### ASSIGNED TASK
A verbatim copy of the records is required, with all pictures left out.

┌──

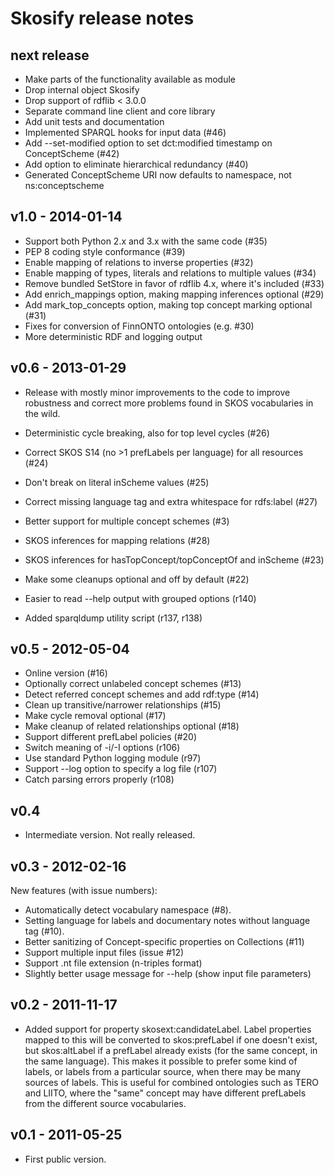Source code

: # Skosify release notes

## next release

* Make parts of the functionality available as module
* Drop internal object Skosify
* Drop support of rdflib < 3.0.0
* Separate command line client and core library
* Add unit tests and documentation
* Implemented SPARQL hooks for input data (#46)
* Add --set-modified option to set dct:modified timestamp on ConceptScheme (#42)
* Add option to eliminate hierarchical redundancy (#40)
* Generated ConceptScheme URI now defaults to namespace, not ns:conceptscheme

## v1.0 - 2014-01-14

* Support both Python 2.x and 3.x with the same code (#35)
* PEP 8 coding style conformance (#39)
* Enable mapping of relations to inverse properties (#32)
* Enable mapping of types, literals and relations to multiple values (#34)
* Remove bundled SetStore in favor of rdflib 4.x, where it's included (#33)
* Add enrich_mappings option, making mapping inferences optional (#29)
* Add mark_top_concepts option, making top concept marking optional (#31)
* Fixes for conversion of FinnONTO ontologies (e.g. #30)
* More deterministic RDF and logging output
 
## v0.6 - 2013-01-29

* Release with mostly minor improvements to the code to improve robustness and correct more problems found in SKOS vocabularies in the wild.

* Deterministic cycle breaking, also for top level cycles (#26)
* Correct SKOS S14 (no >1 prefLabels per language) for all resources (#24)
* Don't break on literal inScheme values (#25)
* Correct missing language tag and extra whitespace for rdfs:label (#27)
* Better support for multiple concept schemes (#3)
* SKOS inferences for mapping relations (#28)
* SKOS inferences for hasTopConcept/topConceptOf and inScheme (#23)
* Make some cleanups optional and off by default (#22)
* Easier to read --help output with grouped options (r140)
* Added sparqldump utility script (r137, r138)
 
## v0.5 - 2012-05-04

* Online version (#16)
* Optionally correct unlabeled concept schemes (#13)
* Detect referred concept schemes and add rdf:type (#14)
* Clean up transitive/narrower relationships (#15)
* Make cycle removal optional (#17)
* Make cleanup of related relationships optional (#18)
* Support different prefLabel policies (#20)
* Switch meaning of -i/-I options (r106)
* Use standard Python logging module (r97)
* Support --log option to specify a log file (r107)
* Catch parsing errors properly (r108)

## v0.4 

* Intermediate version. Not really released.

## v0.3 - 2012-02-16

New features (with issue numbers):

* Automatically detect vocabulary namespace (#8).
* Setting language for labels and documentary notes without language tag (#10).
* Better sanitizing of Concept-specific properties on Collections (#11)
* Support multiple input files (issue #12)
* Support .nt file extension (n-triples format)
* Slightly better usage message for --help (show input file parameters)

## v0.2 - 2011-11-17

* Added support for property skosext:candidateLabel. Label properties mapped to this will be converted to skos:prefLabel if one doesn't exist, but skos:altLabel if a prefLabel already exists (for the same concept, in the same language). This makes it possible to prefer some kind of labels, or labels from a particular source, when there may be many sources of labels.  This is useful for combined ontologies such as TERO and LIITO, where the "same" concept may have different prefLabels from the different source
vocabularies.

## v0.1 - 2011-05-25

* First public version.

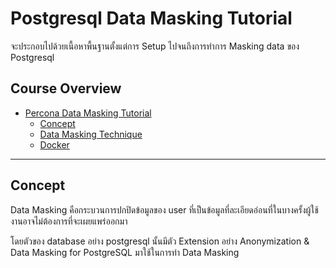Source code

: # Postgresql Data Masking Tutorial

จะประกอบไปด้วยเนื้อหาพื้นฐานตั้งแต่การ Setup ไปจนถึงการทำการ Masking data ของ Postgresql 

## Course Overview

- [Percona Data Masking Tutorial](#percona-data-masking-tutorial)
    - [Concept](#concept)
    - [Data Masking Technique](#data-masking-technique)
    - [Docker](#docker)
---

## Concept 

Data Masking คือกระบวนการปกปิดข้อมูลของ user ที่เป็นข้อมูลที่ละเอียดอ่อนที่ในบางครั้งผู้ใช้งานอาจไม่ต้องการที่จะเผยแพร่ออกมา

โดยตัวของ database อย่าง postgresql นั้นมีตัว Extension อย่าง Anonymization & Data Masking for PostgreSQL มาใช้ในการทำ Data Masking 

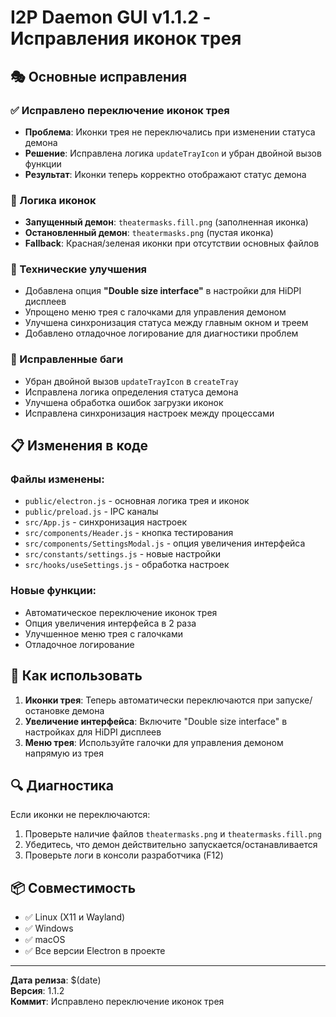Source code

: # I2P Daemon GUI v1.1.2 - Исправления иконок трея

## 🎭 Основные исправления

### ✅ Исправлено переключение иконок трея
- **Проблема**: Иконки трея не переключались при изменении статуса демона
- **Решение**: Исправлена логика `updateTrayIcon` и убран двойной вызов функции
- **Результат**: Иконки теперь корректно отображают статус демона

### 🎯 Логика иконок
- **Запущенный демон**: `theatermasks.fill.png` (заполненная иконка)
- **Остановленный демон**: `theatermasks.png` (пустая иконка)
- **Fallback**: Красная/зеленая иконки при отсутствии основных файлов

### 🔧 Технические улучшения
- Добавлена опция **"Double size interface"** в настройки для HiDPI дисплеев
- Упрощено меню трея с галочками для управления демоном
- Улучшена синхронизация статуса между главным окном и треем
- Добавлено отладочное логирование для диагностики проблем

### 🐛 Исправленные баги
- Убран двойной вызов `updateTrayIcon` в `createTray`
- Исправлена логика определения статуса демона
- Улучшена обработка ошибок загрузки иконок
- Исправлена синхронизация настроек между процессами

## 📋 Изменения в коде

### Файлы изменены:
- `public/electron.js` - основная логика трея и иконок
- `public/preload.js` - IPC каналы
- `src/App.js` - синхронизация настроек
- `src/components/Header.js` - кнопка тестирования
- `src/components/SettingsModal.js` - опция увеличения интерфейса
- `src/constants/settings.js` - новые настройки
- `src/hooks/useSettings.js` - обработка настроек

### Новые функции:
- Автоматическое переключение иконок трея
- Опция увеличения интерфейса в 2 раза
- Улучшенное меню трея с галочками
- Отладочное логирование

## 🚀 Как использовать

1. **Иконки трея**: Теперь автоматически переключаются при запуске/остановке демона
2. **Увеличение интерфейса**: Включите "Double size interface" в настройках для HiDPI дисплеев
3. **Меню трея**: Используйте галочки для управления демоном напрямую из трея

## 🔍 Диагностика

Если иконки не переключаются:
1. Проверьте наличие файлов `theatermasks.png` и `theatermasks.fill.png`
2. Убедитесь, что демон действительно запускается/останавливается
3. Проверьте логи в консоли разработчика (F12)

## 📦 Совместимость

- ✅ Linux (X11 и Wayland)
- ✅ Windows
- ✅ macOS
- ✅ Все версии Electron в проекте

---

**Дата релиза**: $(date)  
**Версия**: 1.1.2  
**Коммит**: Исправлено переключение иконок трея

└──

### ANSWER TO THIS TASK
Source code

: # Skosify release notes

## next release

* Make parts of the functionality available as module
* Drop internal object Skosify
* Drop support of rdflib < 3.0.0
* Separate command line client and core library
* Add unit tests and documentation
* Implemented SPARQL hooks for input data (#46)
* Add --set-modified option to set dct:modified timestamp on ConceptScheme (#42)
* Add option to eliminate hierarchical redundancy (#40)
* Generated ConceptScheme URI now defaults to namespace, not ns:conceptscheme

## v1.0 - 2014-01-14

* Support both Python 2.x and 3.x with the same code (#35)
* PEP 8 coding style conformance (#39)
* Enable mapping of relations to inverse properties (#32)
* Enable mapping of types, literals and relations to multiple values (#34)
* Remove bundled SetStore in favor of rdflib 4.x, where it's included (#33)
* Add enrich_mappings option, making mapping inferences optional (#29)
* Add mark_top_concepts option, making top concept marking optional (#31)
* Fixes for conversion of FinnONTO ontologies (e.g. #30)
* More deterministic RDF and logging output
 
## v0.6 - 2013-01-29

* Release with mostly minor improvements to the code to improve robustness and correct more problems found in SKOS vocabularies in the wild.

* Deterministic cycle breaking, also for top level cycles (#26)
* Correct SKOS S14 (no >1 prefLabels per language) for all resources (#24)
* Don't break on literal inScheme values (#25)
* Correct missing language tag and extra whitespace for rdfs:label (#27)
* Better support for multiple concept schemes (#3)
* SKOS inferences for mapping relations (#28)
* SKOS inferences for hasTopConcept/topConceptOf and inScheme (#23)
* Make some cleanups optional and off by default (#22)
* Easier to read --help output with grouped options (r140)
* Added sparqldump utility script (r137, r138)
 
## v0.5 - 2012-05-04

* Online version (#16)
* Optionally correct unlabeled concept schemes (#13)
* Detect referred concept schemes and add rdf:type (#14)
* Clean up transitive/narrower relationships (#15)
* Make cycle removal optional (#17)
* Make cleanup of related relationships optional (#18)
* Support different prefLabel policies (#20)
* Switch meaning of -i/-I options (r106)
* Use standard Python logging module (r97)
* Support --log option to specify a log file (r107)
* Catch parsing errors properly (r108)

## v0.4 

* Intermediate version. Not really released.

## v0.3 - 2012-02-16

New features (with issue numbers):

* Automatically detect vocabulary namespace (#8).
* Setting language for labels and documentary notes without language tag (#10).
* Better sanitizing of Concept-specific properties on Collections (#11)
* Support multiple input files (issue #12)
* Support .nt file extension (n-triples format)
* Slightly better usage message for --help (show input file parameters)

## v0.2 - 2011-11-17

* Added support for property skosext:candidateLabel. Label properties mapped to this will be converted to skos:prefLabel if one doesn't exist, but skos:altLabel if a prefLabel already exists (for the same concept, in the same language). This makes it possible to prefer some kind of labels, or labels from a particular source, when there may be many sources of labels.  This is useful for combined ontologies such as TERO and LIITO, where the "same" concept may have different prefLabels from the different source
vocabularies.

## v0.1 - 2011-05-25

* First public version.

Source code

: # Postgresql Data Masking Tutorial

จะประกอบไปด้วยเนื้อหาพื้นฐานตั้งแต่การ Setup ไปจนถึงการทำการ Masking data ของ Postgresql 

## Course Overview

- [Percona Data Masking Tutorial](#percona-data-masking-tutorial)
    - [Concept](#concept)
    - [Data Masking Technique](#data-masking-technique)
    - [Docker](#docker)
---

## Concept 

Data Masking คือกระบวนการปกปิดข้อมูลของ user ที่เป็นข้อมูลที่ละเอียดอ่อนที่ในบางครั้งผู้ใช้งานอาจไม่ต้องการที่จะเผยแพร่ออกมา

โดยตัวของ database อย่าง postgresql นั้นมีตัว Extension อย่าง Anonymization & Data Masking for PostgreSQL มาใช้ในการทำ Data Masking 

Source code

: # I2P Daemon GUI v1.1.2 - Исправления иконок трея

## 🎭 Основные исправления

### ✅ Исправлено переключение иконок трея
- **Проблема**: Иконки трея не переключались при изменении статуса демона
- **Решение**: Исправлена логика `updateTrayIcon` и убран двойной вызов функции
- **Результат**: Иконки теперь корректно отображают статус демона

### 🎯 Логика иконок
- **Запущенный демон**: `theatermasks.fill.png` (заполненная иконка)
- **Остановленный демон**: `theatermasks.png` (пустая иконка)
- **Fallback**: Красная/зеленая иконки при отсутствии основных файлов

### 🔧 Технические улучшения
- Добавлена опция **"Double size interface"** в настройки для HiDPI дисплеев
- Упрощено меню трея с галочками для управления демоном
- Улучшена синхронизация статуса между главным окном и треем
- Добавлено отладочное логирование для диагностики проблем

### 🐛 Исправленные баги
- Убран двойной вызов `updateTrayIcon` в `createTray`
- Исправлена логика определения статуса демона
- Улучшена обработка ошибок загрузки иконок
- Исправлена синхронизация настроек между процессами

## 📋 Изменения в коде

### Файлы изменены:
- `public/electron.js` - основная логика трея и иконок
- `public/preload.js` - IPC каналы
- `src/App.js` - синхронизация настроек
- `src/components/Header.js` - кнопка тестирования
- `src/components/SettingsModal.js` - опция увеличения интерфейса
- `src/constants/settings.js` - новые настройки
- `src/hooks/useSettings.js` - обработка настроек

### Новые функции:
- Автоматическое переключение иконок трея
- Опция увеличения интерфейса в 2 раза
- Улучшенное меню трея с галочками
- Отладочное логирование

## 🚀 Как использовать

1. **Иконки трея**: Теперь автоматически переключаются при запуске/остановке демона
2. **Увеличение интерфейса**: Включите "Double size interface" в настройках для HiDPI дисплеев
3. **Меню трея**: Используйте галочки для управления демоном напрямую из трея

## 🔍 Диагностика

Если иконки не переключаются:
1. Проверьте наличие файлов `theatermasks.png` и `theatermasks.fill.png`
2. Убедитесь, что демон действительно запускается/останавливается
3. Проверьте логи в консоли разработчика (F12)

## 📦 Совместимость

- ✅ Linux (X11 и Wayland)
- ✅ Windows
- ✅ macOS
- ✅ Все версии Electron в проекте

---

**Дата релиза**: $(date)  
**Версия**: 1.1.2  
**Коммит**: Исправлено переключение иконок трея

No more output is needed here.